We show here that vaspin is present in the hypothalamus and can be detected in the cerebrospinal fluid of healthy individuals. Both peripheral and central vaspin administration decrease food intake in obese db/db and lean C57BL/6 mice. In db/db, but not C57BL/6, mice, vaspin treatment was associated with sustained glucose-lowering effects for at least 6 days after i.c.v. injection. In C57BL/6 mice, i.c.v. vaspin injection did not have significant glucose-lowering effects, despite the reduction in food intake. This result indicates that vaspin lowers plasma glucose (only) in the presence of elevated blood glucose concentrations and may suggest that vaspin treatment does not have the potential to cause hypoglycaemia.

We extend previous findings of gastric vaspin production in mice [5] by demonstrating the presence of vaspin in the gastric mucosa, with regional differences in SERPINA12 mRNA expression, in humans. Increasing the central vaspin concentration may contribute to altered circulating vaspin levels, which may underlie changes in food intake. However, to date, there has been no established method for the measurement of vaspin serum concentrations in mice. Therefore, the hypothesis that i.c.v. vaspin administration causes changes in vaspin serum concentrations needs to be tested in further studies. Vaspin most likely represents a serine protease inhibitor. Although, antiprotease properties have been suggested as a mechanism of action of this protein, to date a protease substrate of vaspin has not been identified. Our finding that both peripheral and central vaspin treatment causes reduced food intake suggests that vaspin inhibits a protease that cleaves a putative anti-orexigenic factor. The effects of vaspin treatment on reduced food intake may therefore be an indirect result of an increase in the stability and efficacy of an anti-orexigenic factor that subsequently mediates vaspin effects to suppress food intake. The observation that food intake returns to normal after 1 day without vaspin treatment suggests that the inhibition of proteinase activity by vaspin is limited by the time taken for elimination of the vaspin-protease complex from the plasma, which is approximately 1 day. Further studies are necessary to unravel the clearance mechanism of the vaspin–protease complex.

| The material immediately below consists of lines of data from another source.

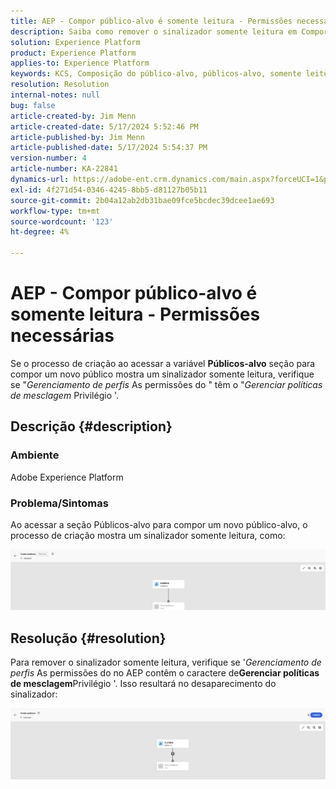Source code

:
 ```yaml
---
title: AEP - Compor público-alvo é somente leitura - Permissões necessárias
description: Saiba como remover o sinalizador somente leitura em Compor público-alvo na AEP. As permissões devem incluir o privilégio "Gerenciar políticas de mesclagem".
solution: Experience Platform
product: Experience Platform
applies-to: Experience Platform
keywords: KCS, Composição do público-alvo, públicos-alvo, somente leitura, criar
resolution: Resolution
internal-notes: null
bug: false
article-created-by: Jim Menn
article-created-date: 5/17/2024 5:52:46 PM
article-published-by: Jim Menn
article-published-date: 5/17/2024 5:54:37 PM
version-number: 4
article-number: KA-22841
dynamics-url: https://adobe-ent.crm.dynamics.com/main.aspx?forceUCI=1&pagetype=entityrecord&etn=knowledgearticle&id=c1b6dc42-7614-ef11-9f8a-6045bd006268
exl-id: 4f271d54-0346-4245-8bb5-d81127b05b11
source-git-commit: 2b04a12ab2db31bae09fce5bcdec39dcee1ae693
workflow-type: tm+mt
source-wordcount: '123'
ht-degree: 4%

---
```


# AEP - Compor público-alvo é somente leitura - Permissões necessárias


Se o processo de criação ao acessar a variável <b>Públicos-alvo</b> seção para compor um novo público mostra um sinalizador somente leitura, verifique se &quot;*Gerenciamento de perfis* As permissões do &quot; têm o &quot;*Gerenciar políticas de mesclagem* Privilégio &#39;.

## Descrição {#description}


### Ambiente

Adobe Experience Platform

### Problema/Sintomas

Ao acessar a seção Públicos-alvo para compor um novo público-alvo, o processo de criação mostra um sinalizador somente leitura, como:

![](assets/___c3b6dc42-7614-ef11-9f8a-6045bd006268___.png)


## Resolução {#resolution}


Para remover o sinalizador somente leitura, verifique se &#39;*Gerenciamento de perfis* As permissões do no AEP contêm o caractere de<b>Gerenciar políticas de mesclagem</b>Privilégio &#39;. Isso resultará no desaparecimento do sinalizador:

![](assets/833c8ec9-ec56-ee11-be6f-6045bd0065f9.png)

In conclusion, our data suggest a previously unrecognised role of vaspin in the regulation of food intake. We are aware that the data from this pilot study are preliminary, but hope that they stimulate further research to elucidate a potential role of vaspin in the control of appetite and satiety. We postulate that vaspin inhibits a protease that degrades an anti-orexigenic factor. Further studies are needed to identify the putative target protease of vaspin.